起動すると ChatGPT チックなUIが現れる。なるほど右側に作りたいものを入力しろということらしい

起動した画面

とりあえず適当にECサイトを作りたいです、と言ってみる

日本語の入力が少し怪しいが、なんとかなる

このようにデータの構造が提案される。そして最後に「これらのテーブルを作成しましょうか?」と聞かれるのでお願いする。

すると以下のようなER図が作成され、

ER図もヌルヌル動くぞ

CREATE TABLE 文も作成される。
これの1つ面白いところは、バックエンドには PGlite がいるので、LLM がただ DDL を生成しているだけではなく、裏側で PGlite に対して DDL を実際に実行しており、ブラウザの IndexedDB 上でデータが実際に作成されていること。


こんな感じにER図からいじれたりもする

さて、作成されたが、これだけでは物足りないので、なにかテストデータをいれてみたい


日本語の補完が怪しく途中で入力されたが、AIがよしなにしてくれてありがたい

このようにテストデータも用意して、そのためのSQLも作成される。


テストデータを100倍にして、みたいなお願いも聞いてくれて便利

あとはクエリしたい内容を聞けば、考えてくれたり、グラフにしてくれたりする


と、色々といじれて面白い。

ちなみに ER図は PGliteのテーブルを読み込み、visualizerで描画してるとのこと。

Under the hood we use a browser-compatible version of postgres-meta to load PGlite tables into JavaScript, then render them using the schema visualizer.

https://supabase.com/blog/postgres-new#er-diagrams-and-migrations

Migration の SQL はどうやって表示してるんだろ?と思ったが

For migrations, we scan through the chat history and concatenate all DDL-related SQL queries into a single view.

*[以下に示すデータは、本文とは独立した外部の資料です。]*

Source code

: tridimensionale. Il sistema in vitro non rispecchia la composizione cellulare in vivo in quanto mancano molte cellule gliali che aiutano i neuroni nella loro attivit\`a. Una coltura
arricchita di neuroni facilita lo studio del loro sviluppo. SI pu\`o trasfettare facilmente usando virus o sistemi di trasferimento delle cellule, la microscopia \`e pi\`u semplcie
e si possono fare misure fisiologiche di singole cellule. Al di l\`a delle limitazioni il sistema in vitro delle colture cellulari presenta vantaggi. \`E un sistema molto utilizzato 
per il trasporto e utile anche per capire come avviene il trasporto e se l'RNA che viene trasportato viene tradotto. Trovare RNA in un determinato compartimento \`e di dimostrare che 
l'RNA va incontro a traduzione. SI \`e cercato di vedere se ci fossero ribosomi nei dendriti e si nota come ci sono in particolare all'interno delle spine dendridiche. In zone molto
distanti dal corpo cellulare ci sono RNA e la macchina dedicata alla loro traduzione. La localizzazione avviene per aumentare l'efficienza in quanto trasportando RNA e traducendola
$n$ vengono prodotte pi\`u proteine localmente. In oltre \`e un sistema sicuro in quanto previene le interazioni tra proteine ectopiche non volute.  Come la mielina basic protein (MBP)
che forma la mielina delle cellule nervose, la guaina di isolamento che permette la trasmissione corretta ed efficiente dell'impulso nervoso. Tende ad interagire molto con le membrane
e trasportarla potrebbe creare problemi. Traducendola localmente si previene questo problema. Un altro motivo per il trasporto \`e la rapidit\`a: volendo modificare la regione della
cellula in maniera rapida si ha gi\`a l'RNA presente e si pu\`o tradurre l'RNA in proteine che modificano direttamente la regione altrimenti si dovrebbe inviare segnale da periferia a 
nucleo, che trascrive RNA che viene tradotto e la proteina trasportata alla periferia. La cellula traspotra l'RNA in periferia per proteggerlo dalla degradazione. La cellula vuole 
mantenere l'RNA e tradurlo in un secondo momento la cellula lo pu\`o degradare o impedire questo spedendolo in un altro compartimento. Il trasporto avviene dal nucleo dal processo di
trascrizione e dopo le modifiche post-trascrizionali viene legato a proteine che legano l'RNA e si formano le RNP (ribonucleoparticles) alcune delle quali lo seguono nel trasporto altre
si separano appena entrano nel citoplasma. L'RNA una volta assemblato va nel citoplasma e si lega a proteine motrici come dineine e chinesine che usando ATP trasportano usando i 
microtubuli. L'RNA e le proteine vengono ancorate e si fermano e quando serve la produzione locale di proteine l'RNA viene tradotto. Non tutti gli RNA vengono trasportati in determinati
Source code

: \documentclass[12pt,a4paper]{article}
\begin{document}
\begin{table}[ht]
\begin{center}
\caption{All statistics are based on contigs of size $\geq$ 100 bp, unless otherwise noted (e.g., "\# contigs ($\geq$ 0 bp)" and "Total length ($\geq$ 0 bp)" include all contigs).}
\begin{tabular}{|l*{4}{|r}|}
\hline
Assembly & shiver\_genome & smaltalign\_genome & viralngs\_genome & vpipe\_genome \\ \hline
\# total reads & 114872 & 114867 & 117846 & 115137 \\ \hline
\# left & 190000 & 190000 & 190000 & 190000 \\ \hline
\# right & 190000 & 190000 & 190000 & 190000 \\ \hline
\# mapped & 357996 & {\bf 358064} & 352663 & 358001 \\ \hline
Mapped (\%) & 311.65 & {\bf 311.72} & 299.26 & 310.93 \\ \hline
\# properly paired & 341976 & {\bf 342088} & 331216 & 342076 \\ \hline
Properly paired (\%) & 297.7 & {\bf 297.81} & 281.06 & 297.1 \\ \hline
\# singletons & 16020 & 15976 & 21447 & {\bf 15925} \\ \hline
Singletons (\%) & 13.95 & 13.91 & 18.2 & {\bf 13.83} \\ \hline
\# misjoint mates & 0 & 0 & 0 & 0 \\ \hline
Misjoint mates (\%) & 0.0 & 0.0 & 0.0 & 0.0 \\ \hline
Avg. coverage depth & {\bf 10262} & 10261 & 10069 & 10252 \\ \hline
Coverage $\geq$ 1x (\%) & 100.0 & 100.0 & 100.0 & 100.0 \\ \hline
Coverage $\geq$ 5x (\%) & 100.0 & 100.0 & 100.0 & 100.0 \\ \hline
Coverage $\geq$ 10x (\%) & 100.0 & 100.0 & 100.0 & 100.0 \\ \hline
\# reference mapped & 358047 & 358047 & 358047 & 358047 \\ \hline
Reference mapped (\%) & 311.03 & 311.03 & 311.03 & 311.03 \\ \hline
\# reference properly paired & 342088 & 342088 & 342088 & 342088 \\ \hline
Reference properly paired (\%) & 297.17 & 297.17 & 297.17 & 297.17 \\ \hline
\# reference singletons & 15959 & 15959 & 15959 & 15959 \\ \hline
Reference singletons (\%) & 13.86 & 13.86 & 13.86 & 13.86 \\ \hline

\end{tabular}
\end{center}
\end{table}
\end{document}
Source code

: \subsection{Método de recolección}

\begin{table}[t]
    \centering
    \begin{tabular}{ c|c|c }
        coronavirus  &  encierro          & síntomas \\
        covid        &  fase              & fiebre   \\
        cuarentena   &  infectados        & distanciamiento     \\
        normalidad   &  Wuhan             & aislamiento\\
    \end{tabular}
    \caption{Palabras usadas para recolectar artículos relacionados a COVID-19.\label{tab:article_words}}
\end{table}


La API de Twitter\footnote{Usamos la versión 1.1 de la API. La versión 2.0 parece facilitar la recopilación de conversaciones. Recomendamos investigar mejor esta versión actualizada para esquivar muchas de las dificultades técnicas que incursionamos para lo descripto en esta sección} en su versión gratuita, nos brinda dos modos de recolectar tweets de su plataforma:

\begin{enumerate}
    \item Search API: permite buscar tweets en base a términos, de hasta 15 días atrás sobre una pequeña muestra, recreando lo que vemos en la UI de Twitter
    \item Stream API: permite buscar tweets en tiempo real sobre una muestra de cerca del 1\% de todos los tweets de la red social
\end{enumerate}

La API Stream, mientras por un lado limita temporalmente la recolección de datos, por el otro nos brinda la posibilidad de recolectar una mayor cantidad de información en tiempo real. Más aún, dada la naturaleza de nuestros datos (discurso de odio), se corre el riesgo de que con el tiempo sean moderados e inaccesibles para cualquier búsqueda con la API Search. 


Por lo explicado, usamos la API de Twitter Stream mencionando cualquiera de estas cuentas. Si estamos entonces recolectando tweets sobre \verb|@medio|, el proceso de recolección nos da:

https://supabase.com/blog/postgres-new#er-diagrams-and-migrations

と、割と泥臭く頑張っていて良い。

あと蛇足ではあるが、カラムを追加したい、と宣言するとちゃんとalter文で生成してくれる

さて、ざっと見てみたが、このツールはどう使うんだろう、と思ったので開発ブロクも読んでみる

開発陣が書いている postgres.new のモチベーションは以下

  • AI Driven な開発のためのツール

  • Postgres のサンドボックス環境を作る

  • 圧倒的に安いデータベース

postgres.new が開発ツールとして便利そう、なのはわかるけど、ざっと試した感じは In-browser で Postgres 動いてすごいなぁ、みたいで終わってしまうが、そもそも使っている技術である PGlite でもっと開発体験を変えることが目的で、そのためのツールである位置づけっぽいなと思った

というのも、 postgres.new は現状では CSV での export ぐらいしかなく、作成された DDL は postgres.new の外で利用するしかない。
しかし今後は S3 への PGlite の Deploy をサポートする予定とのこと。前述した local-first 開発もそうだけど、ブラウザで Postgres が動くことで、ユーザ1人1人に対する database や、replicate された高速な read-only DB としての使い方などもできる、と記事でも言っている
そのための周辺ツールも supabase は開発しており(例えば PGlite に wire protocol 経由で接続する pg-gateway (https://github.com/supabase-community/pg-gateway))、 熱意を感じる。

postgres.new 自体はいまは Sandboxとして遊べる環境のみであるが、PGlite や pg-gateway などを用いた local に DB がある開発、というものが今後どうなっていくかにも興味が持てて、とても良い機会だとおもうので、気になる方は触ってみてほしい。